Suppose $X_1,\ X_2,\ldots$ are i.i.d. symmetric random variables on $\{\pm 1\}$, i.e. $\mathbb{P}(X_k = +1) =1/2$.
Define $S_n = X_1+X_2+\ldots+X_n$.
Use martingale techniques to compute $\mathbb{P}(S_n\text{ hits }-3 \text{ before hitting }+7)$; i.e. compute $\mathbb{P}( \exists n \geq 1 \text{ such that } S_n=-3 \text{ and }-2\leq S_k\leq+6\ \ \forall k=1,…,n-1)$ .
I tried to solve this by the following way:
Define $T=\inf \{n : n \geq 1 \text{ and }S_n=-3\text{ or }+7\}$, where $\inf(\emptyset) = \infty$.

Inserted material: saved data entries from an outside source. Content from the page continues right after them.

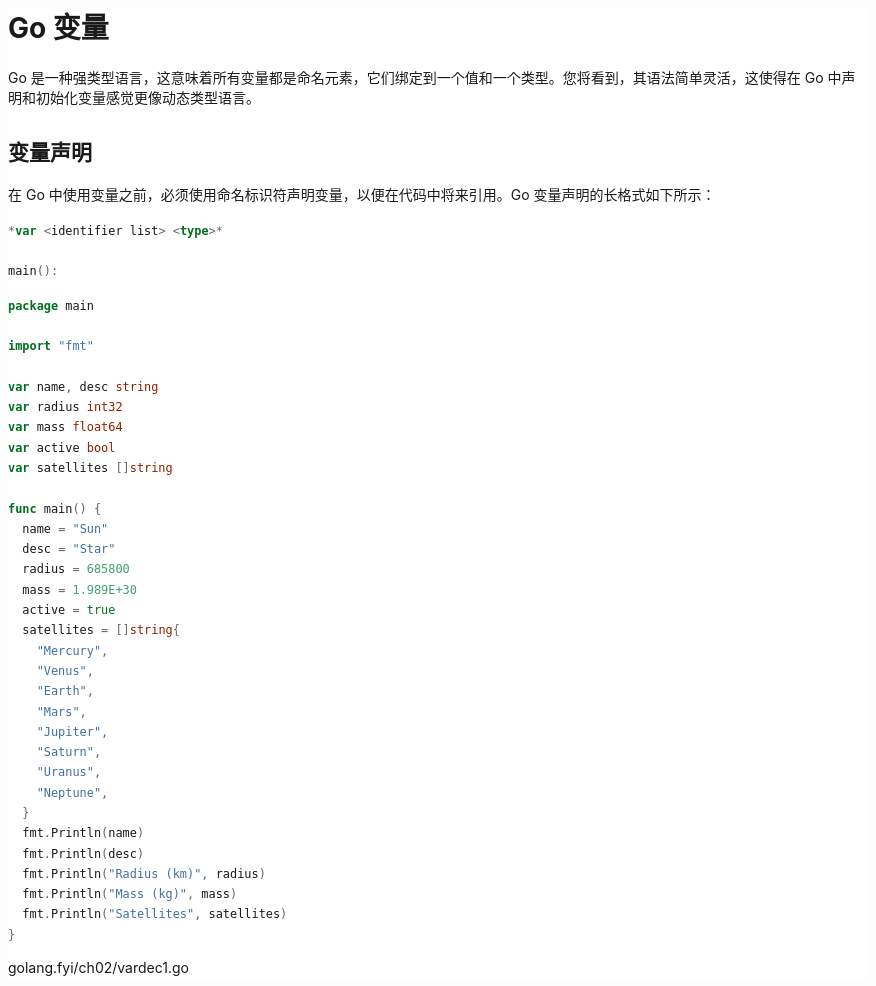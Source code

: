 # Go 变量

Go 是一种强类型语言，这意味着所有变量都是命名元素，它们绑定到一个值和一个类型。您将看到，其语法简单灵活，这使得在 Go 中声明和初始化变量感觉更像动态类型语言。

## 变量声明

在 Go 中使用变量之前，必须使用命名标识符声明变量，以便在代码中将来引用。Go 变量声明的长格式如下所示：

```go
*var <identifier list> <type>*

main():
```

```go
package main 

import "fmt" 

var name, desc string 
var radius int32 
var mass float64 
var active bool 
var satellites []string 

func main() { 
  name = "Sun" 
  desc = "Star" 
  radius = 685800 
  mass = 1.989E+30 
  active = true 
  satellites = []string{ 
    "Mercury", 
    "Venus", 
    "Earth", 
    "Mars", 
    "Jupiter", 
    "Saturn", 
    "Uranus", 
    "Neptune", 
  } 
  fmt.Println(name) 
  fmt.Println(desc) 
  fmt.Println("Radius (km)", radius) 
  fmt.Println("Mass (kg)", mass) 
  fmt.Println("Satellites", satellites) 
} 

```

golang.fyi/ch02/vardec1.go
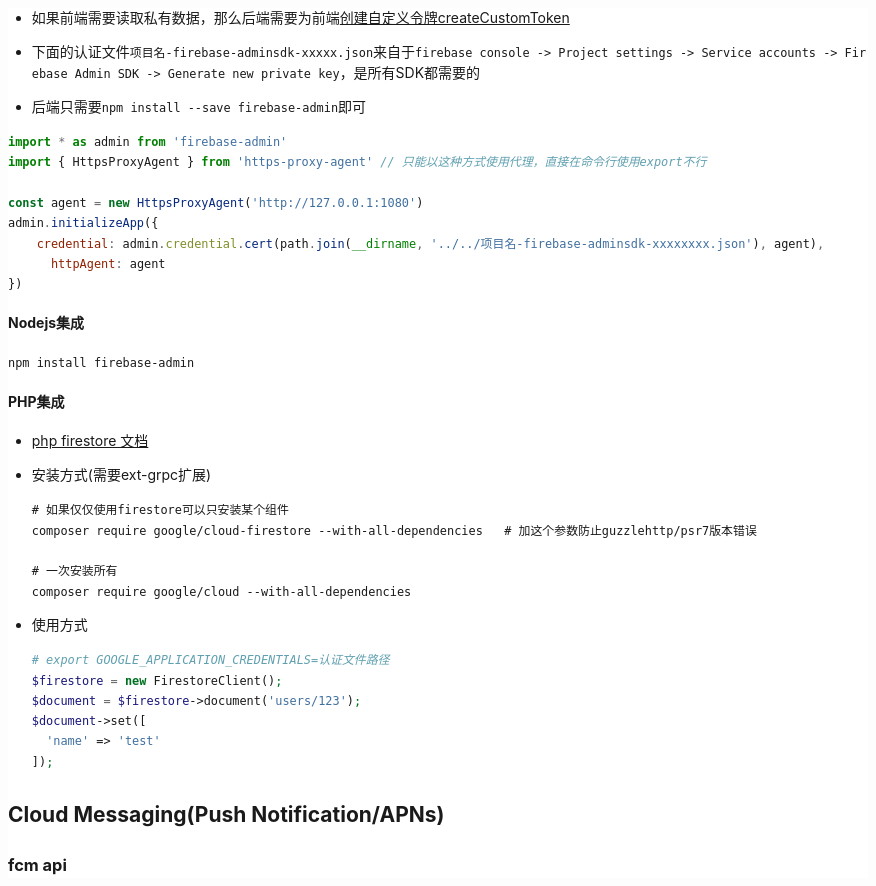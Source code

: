 - 如果前端需要读取私有数据，那么后端需要为前端[创建自定义令牌createCustomToken](https://firebase.google.com/docs/auth/admin/create-custom-tokens?hl=zh-cn)

- 下面的认证文件`项目名-firebase-adminsdk-xxxxx.json`来自于`firebase console -> Project settings -> Service accounts -> Firebase Admin SDK -> Generate new private key`，是所有SDK都需要的

- 后端只需要`npm install --save firebase-admin`即可

```javascript
import * as admin from 'firebase-admin'
import { HttpsProxyAgent } from 'https-proxy-agent'	// 只能以这种方式使用代理，直接在命令行使用export不行

const agent = new HttpsProxyAgent('http://127.0.0.1:1080')
admin.initializeApp({
	credential: admin.credential.cert(path.join(__dirname, '../../项目名-firebase-adminsdk-xxxxxxxx.json'), agent),
      httpAgent: agent
})
```

#### Nodejs集成

```shell
npm install firebase-admin
```

#### PHP集成

- [php firestore 文档](https://googleapis.github.io/google-cloud-php/#/docs/cloud-firestore/v1.19.3/firestore/readme)

- 安装方式(需要ext-grpc扩展)

  ```shell
  # 如果仅仅使用firestore可以只安装某个组件
  composer require google/cloud-firestore --with-all-dependencies	# 加这个参数防止guzzlehttp/psr7版本错误
  
  # 一次安装所有
  composer require google/cloud --with-all-dependencies
  ```

- 使用方式

  ```php
  # export GOOGLE_APPLICATION_CREDENTIALS=认证文件路径
  $firestore = new FirestoreClient();
  $document = $firestore->document('users/123');
  $document->set([
    'name' => 'test'
  ]);
  ```

## Cloud Messaging(Push Notification/APNs)

### fcm api
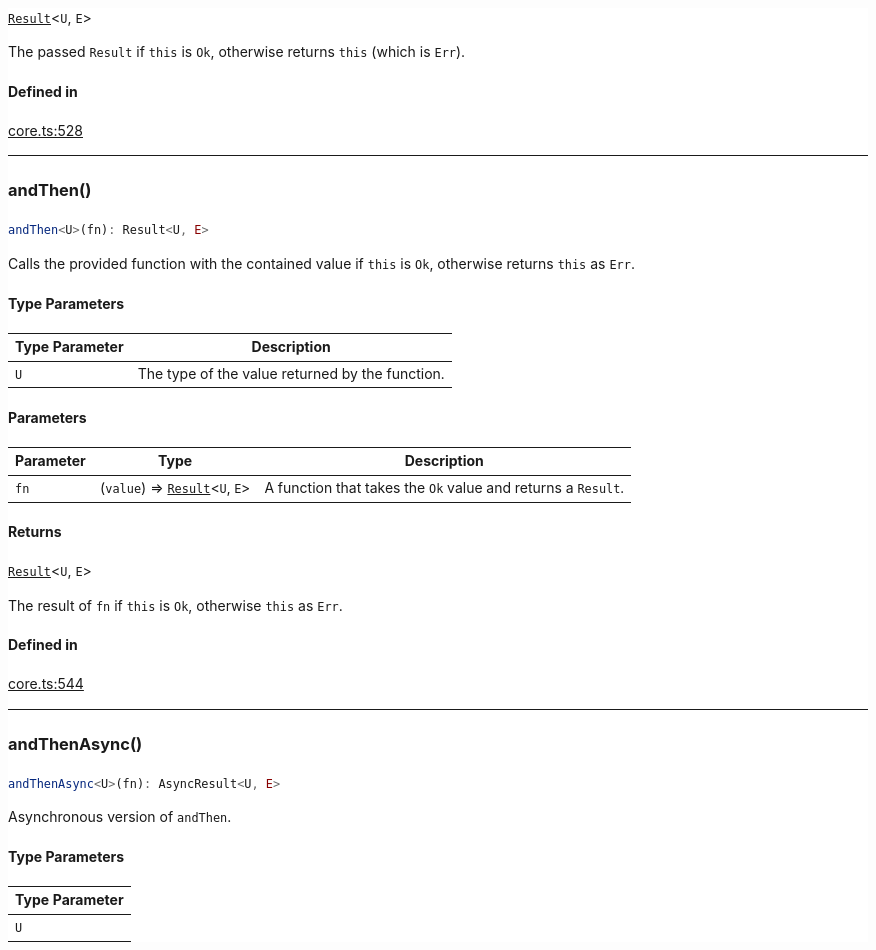 [`Result`](Result.md)\<`U`, `E`\>

The passed `Result` if `this` is `Ok`, otherwise returns `this` (which is `Err`).

#### Defined in

[core.ts:528](https://github.com/JiangJie/happy-rusty/blob/6efe20969984552f52d79aee092bb6925a077fe7/src/enum/core.ts#L528)

***

### andThen()

```ts
andThen<U>(fn): Result<U, E>
```

Calls the provided function with the contained value if `this` is `Ok`, otherwise returns `this` as `Err`.

#### Type Parameters

| Type Parameter | Description |
| ------ | ------ |
| `U` | The type of the value returned by the function. |

#### Parameters

| Parameter | Type | Description |
| ------ | ------ | ------ |
| `fn` | (`value`) => [`Result`](Result.md)\<`U`, `E`\> | A function that takes the `Ok` value and returns a `Result`. |

#### Returns

[`Result`](Result.md)\<`U`, `E`\>

The result of `fn` if `this` is `Ok`, otherwise `this` as `Err`.

#### Defined in

[core.ts:544](https://github.com/JiangJie/happy-rusty/blob/6efe20969984552f52d79aee092bb6925a077fe7/src/enum/core.ts#L544)

***

### andThenAsync()

```ts
andThenAsync<U>(fn): AsyncResult<U, E>
```

Asynchronous version of `andThen`.

#### Type Parameters

| Type Parameter |
| ------ |
| `U` |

Now I will show that $T$ is an extended stopping time with respect to $\{\sigma(X_1),\sigma(X_1,X_2), \ldots\}$ and that $S_1,S_2,..$ is a martingale with respect to those $\sigma$-fields.
But I have no idea how to use the martingale convergence theorem to solve this question. Can anyone help me with the solution to this question?
Best Answer
Hint: Compute $E[S_T]$ in two ways.
On the one hand, $T$ is a stopping time, and $S$ is martingale, so $E[S_T]=E[S_0]$.
On the other hand, $S_T$ is either equal to $-3$ or $7$, so we have the simple expression $E[S_T]=(-3)\cdot P(S_T=-3)+7\cdot P(S_T=7)$.
Combining these observations lets you solve for $P(S_T=-3)$.
To prove that $T$ is a stopping time, you just need to show that the event $\{T\le k\}$ is contained in $\sigma(X_1,X_2,\dots,X_k)$. This is clear, since by looking at the first $k$ values of the sequence $X_1,\dots,X_k$, you can determine whether or not the process has hit $-3$ or $7$ by that point.
Proving $E[T]<\infty$ is a bit more involved. I gave a sketch of the proof in this answer.
To show that $P(T<\infty)=1$, consider the stopped martingale $\tilde X_n=X_{\min(n, T)}$. Since $\tilde X_n$ is a bounded martingale, the martingale convergence theorem implies that the sequence $\tilde X_n$ converges with probability one. But the only way an integer valued sequence can converge is if it is eventually constant, which implies that $T$ is finite.